Part of the presentation deals with the certification scheme Whole Foods plans to roll out in Canada this summer. The program, managed by a third-party certifier, will rate meat producers on a scale of five on how they treat their animals. In order for a chicken producer to earn a level-four rating, for instance, its chickens must spend two-thirds of their lives on pasture and must not be transported more than eight hours for slaughter, among other requirements. In effect, the Whole Foods executives are rewriting the narrative on what it means to buy food. 


The way the execs describe their efforts to change consumers’ tastes, the success of the local-organic-natural industry seems more radical than a simple differentiation strategy. Retailers and producers are not only providing what consumers want, but are forcing them to reconsider why they buy the way they do. And Whole Foods doesn’t see its role as anything less. According to Kurstin Leith, Whole Foods CEO John Mackey describes his company as heroic. “He wants to end poverty, work toward sustainable oceans, evolve agriculture to the next level. Those seem like lofty goals, but we really want to change the way the world eats.” 


Whatever the goal, the marketing approach appears to be working. Industry analysts describe the organic food market as the most dynamic and rapidly growing sector of the global food industry, which is evidenced by sales of organic food products in Canada doubling from $1 billion to $2 billion between 2006 and 2008. While the amount of beef North Americans eat each year is falling (from 29 kilograms per capita annually in 2000 to 26 kilograms in 2009), local producers keep expanding. 
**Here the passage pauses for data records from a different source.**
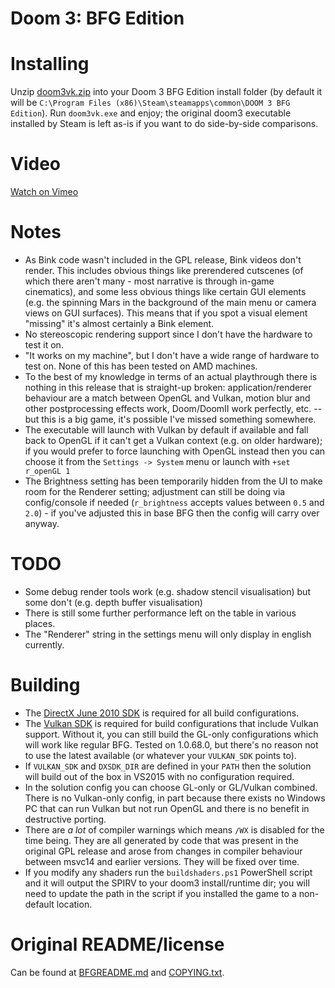 # Doom 3: BFG Edition

Installing
===
Unzip [doom3vk.zip](https://github.com/lostrootpass/doom3/releases/download/v1.0/doom3vk.zip) into your Doom 3 BFG Edition install folder (by default it will be `C:\Program Files (x86)\Steam\steamapps\common\DOOM 3 BFG Edition`). Run `doom3vk.exe` and enjoy; the original doom3 executable installed by Steam is left as-is if you want to do side-by-side comparisons.

Video
===
[Watch on Vimeo](https://vimeo.com/pmurdoch/doom3)

Notes
===
* As Bink code wasn't included in the GPL release, Bink videos don't render. This includes obvious things like prerendered cutscenes (of which there aren't many - most narrative is through in-game cinematics), and some less obvious things like certain GUI elements (e.g. the spinning Mars in the background of the main menu or camera views on GUI surfaces). This means that if you spot a visual element "missing" it's almost certainly a Bink element.
* No stereoscopic rendering support since I don't have the hardware to test it on.
* "It works on my machine", but I don't have a wide range of hardware to test on. None of this has been tested on AMD machines.
* To the best of my knowledge in terms of an actual playthrough there is nothing in this release that is straight-up broken: application/renderer behaviour are a match between OpenGL and Vulkan, motion blur and other postprocessing effects work, Doom/DoomII work perfectly, etc. -- but this is a big game, it's possible I've missed something somewhere.
* The executable will launch with Vulkan by default if available and fall back to OpenGL if it can't get a Vulkan context (e.g. on older hardware); if you would prefer to force launching with OpenGL instead then you can choose it from the `Settings -> System` menu or launch with `+set r_openGL 1`
* The Brightness setting has been temporarily hidden from the UI to make room for the Renderer setting; adjustment can still be doing via config/console if needed (`r_brightness` accepts values between `0.5` and `2.0`) - if you've adjusted this in base BFG then the config will carry over anyway.

TODO
===
* Some debug render tools work (e.g. shadow stencil visualisation) but some don't (e.g. depth buffer visualisation)
* There is still some further performance left on the table in various places.
* The "Renderer" string in the settings menu will only display in english currently.

Building
===
* The [DirectX June 2010 SDK](https://www.microsoft.com/en-us/download/details.aspx?id=6812) is required for all build configurations.
* The [Vulkan SDK](https://vulkan.lunarg.com/) is required for build configurations that include Vulkan support. Without it, you can still build the GL-only configurations which will work like regular BFG. Tested on 1.0.68.0, but there's no reason not to use the latest available (or whatever your `VULKAN_SDK` points to).
* If `VULKAN_SDK` and `DXSDK_DIR` are defined in your `PATH` then the solution will build out of the box in VS2015 with no configuration required.
* In the solution config you can choose GL-only or GL/Vulkan combined. There is no Vulkan-only config, in part because there exists no Windows PC that can run Vulkan but not run OpenGL and there is no benefit in destructive porting.
* There are _a lot_ of compiler warnings which means `/WX` is disabled for the time being. They are all generated by code that was present in the original GPL release and arose from changes in compiler behaviour between msvc14 and earlier versions. They will be fixed over time.
* If you modify any shaders run the `buildshaders.ps1` PowerShell script and it will output the SPIRV to your doom3 install/runtime dir; you will need to update the path in the script if you installed the game to a non-default location.

Original README/license
===
Can be found at [BFGREADME.md](BFGREADME.md) and [COPYING.txt](COPYING.txt).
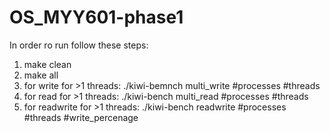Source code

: # OS_MYY601-phase1

In order ro run follow these steps:

1. make clean
2. make all
3. for write for >1 threads: ./kiwi-bemnch multi_write #processes #threads
4. for read for >1 threads: ./kiwi-bench multi_read #processes #threads
5. for readwrite for >1 threads: ./kiwi-bench readwrite #processes #threads #write_percenage

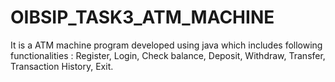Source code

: # OIBSIP_TASK3_ATM_MACHINE
It is a ATM machine program developed using java which includes following functionalities : Register, Login, Check balance, Deposit, Withdraw, Transfer, Transaction History, Exit.
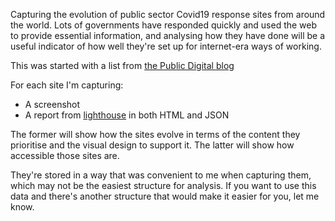 Capturing the evolution of public sector Covid19 response sites from around
the world. Lots of governments have responded quickly and used the web to
provide essential information, and analysing how they have done will be a
useful indicator of how well they're set up for internet-era ways of working.

This was started with a list from [the Public Digital blog](https://public.digital/2020/03/18/making-things-open-is-making-things-better/)

For each site I'm capturing:

* A screenshot
* A report from [lighthouse](https://developers.google.com/web/tools/lighthouse) in both HTML and JSON

The former will show how the sites evolve in terms of the content they prioritise and
the visual design to support it. The latter will show how accessible those sites are.

They're stored in a way that was convenient to me when capturing them, which
may not be the easiest structure for analysis. If you want to use this data and there's
another structure that would make it easier for you, let me know.

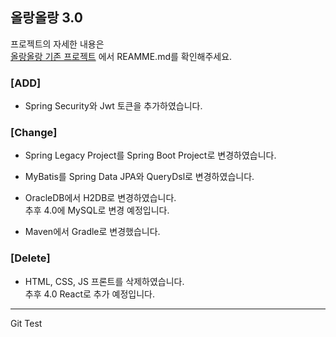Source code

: ## 올랑올랑 3.0

프로젝트의 자세한 내용은  
[올랑올랑 기존 프로젝트](https://github.com/koeunju/TourProject.git)
에서 REAMME.md를 확인해주세요.

### [ADD]
- Spring Security와 Jwt 토큰을 추가하였습니다.

### [Change] 
- Spring Legacy Project를 Spring Boot Project로 변경하였습니다.
- MyBatis를 Spring Data JPA와 QueryDsl로 변경하였습니다.
- OracleDB에서 H2DB로 변경하였습니다.   
  추후 4.0에 MySQL로 변경 예정입니다.
    
- Maven에서 Gradle로 변경했습니다.
  
### [Delete] 
- HTML, CSS, JS 프론트를 삭제하였습니다.   
추후 4.0 React로 추가 예정입니다.


----
Git Test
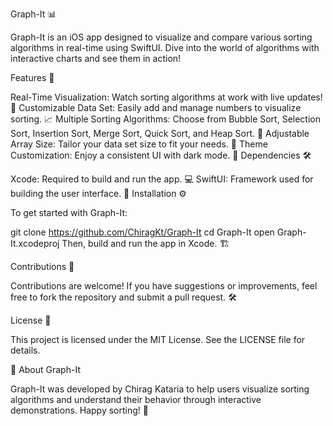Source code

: Graph-It 📊

Graph-It is an iOS app designed to visualize and compare various sorting algorithms in real-time using SwiftUI. Dive into the world of algorithms with interactive charts and see them in action!

Features 🎨

Real-Time Visualization: Watch sorting algorithms at work with live updates! 🚀
Customizable Data Set: Easily add and manage numbers to visualize sorting. 📈
Multiple Sorting Algorithms: Choose from Bubble Sort, Selection Sort, Insertion Sort, Merge Sort, Quick Sort, and Heap Sort. 🧩
Adjustable Array Size: Tailor your data set size to fit your needs. 🔢
Theme Customization: Enjoy a consistent UI with dark mode. 🌙
Dependencies 🛠️

Xcode: Required to build and run the app. 💻
SwiftUI: Framework used for building the user interface. 📱
Installation ⚙️

To get started with Graph-It:

git clone https://github.com/ChiragKt/Graph-It
cd Graph-It
open Graph-It.xcodeproj
Then, build and run the app in Xcode. 🏗️

Contributions 🤝

Contributions are welcome! If you have suggestions or improvements, feel free to fork the repository and submit a pull request. 🛠️

License 📜

This project is licensed under the MIT License. See the LICENSE file for details.

🚀 About Graph-It

Graph-It was developed by Chirag Kataria to help users visualize sorting algorithms and understand their behavior through interactive demonstrations. Happy sorting! 🎉
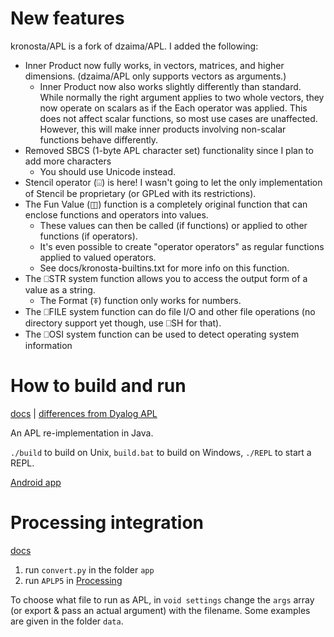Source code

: # New features
kronosta/APL is a fork of dzaima/APL. I added the following:
- Inner Product now fully works, in vectors, matrices, and higher dimensions. (dzaima/APL only supports vectors as arguments.)
  - Inner Product now also works slightly differently than standard. While normally the right argument applies to two whole vectors, they now operate on scalars as if the Each operator was applied. This does not affect scalar functions, so most use cases are unaffected. However, this will make inner products involving non-scalar functions behave differently.
- Removed SBCS (1-byte APL character set) functionality since I plan to add more characters
  - You should use Unicode instead.
- Stencil operator (⌺) is here! I wasn't going to let the only implementation of Stencil be proprietary (or GPLed with its restrictions).
- The Fun Value (◫) function is a completely original function that can enclose functions and operators into values. 
  - These values can then be called (if functions) or applied to other functions (if operators).
  - It's even possible to create "operator operators" as regular functions applied to valued operators.
  - See docs/kronosta-builtins.txt for more info on this function.
- The ⎕STR system function allows you to access the output form of a value as a string.
  - The Format (⍕) function only works for numbers.
- The ⎕FILE system function can do file I/O and other file operations (no directory support yet though, use ⎕SH for that).
- The ⎕OSI system function can be used to detect operating system information


# How to build and run
[docs](https://github.com/dzaima/APL/blob/master/docs/chars.txt) | [differences from Dyalog APL](https://github.com/dzaima/APL/blob/master/docs/differences.txt)

An APL re-implementation in Java.

`./build` to build on Unix, `build.bat` to build on Windows, `./REPL` to start a REPL.

[Android app](https://github.com/dzaima/APL/tree/master/AndroidIDE)

# Processing integration

[docs](https://github.com/dzaima/APL/blob/master/APLP5/docs)

1. run `convert.py` in the folder `app`
2. run `APLP5` in [Processing](https://processing.org)

To choose what file to run as APL, in `void settings` change the `args` array (or export & pass an actual argument) with the filename. Some examples are given in the folder `data`.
Don Millerd, an owner of Pemberton Meadows Natural Beef, says the distributor that markets the majority of his meat, operated by his daughter and son-in-law, is growing sales by 10 per cent each month. “The meat is tasty. It’s looked after at every stage of its life, so it’s just a little better,” he says. His products sell for around twice as much as conventional meat. 


Nevertheless, UVic’s Smith thinks the industry has a long way to go in showing consumers why they should spend more on organics, aside from discussing pesticides. “The terms are confusing. There’s too much wiggle room,” he says. “Consumers facing that confusion will spend less unless producers are clear about the benefits.” 


Producers seem to get that. At the B.C. Association of Farmers’ Markets conference that took place in Richmond this past March, much discussion was devoted to how producers can convince shoppers that their products are better.


In his keynote speech, Joel Salatin, an American rancher who has become an evangelist of natural farming, put it succinctly: “It’s our job to turn all these patrons at the farmers’ market into people who are scared to walk into a supermarket. This is education, but it’s also confrontation. Everyone says, The customer is always right. But that’s not true. They’re not always right. Often the customer is ignorant and stupid.”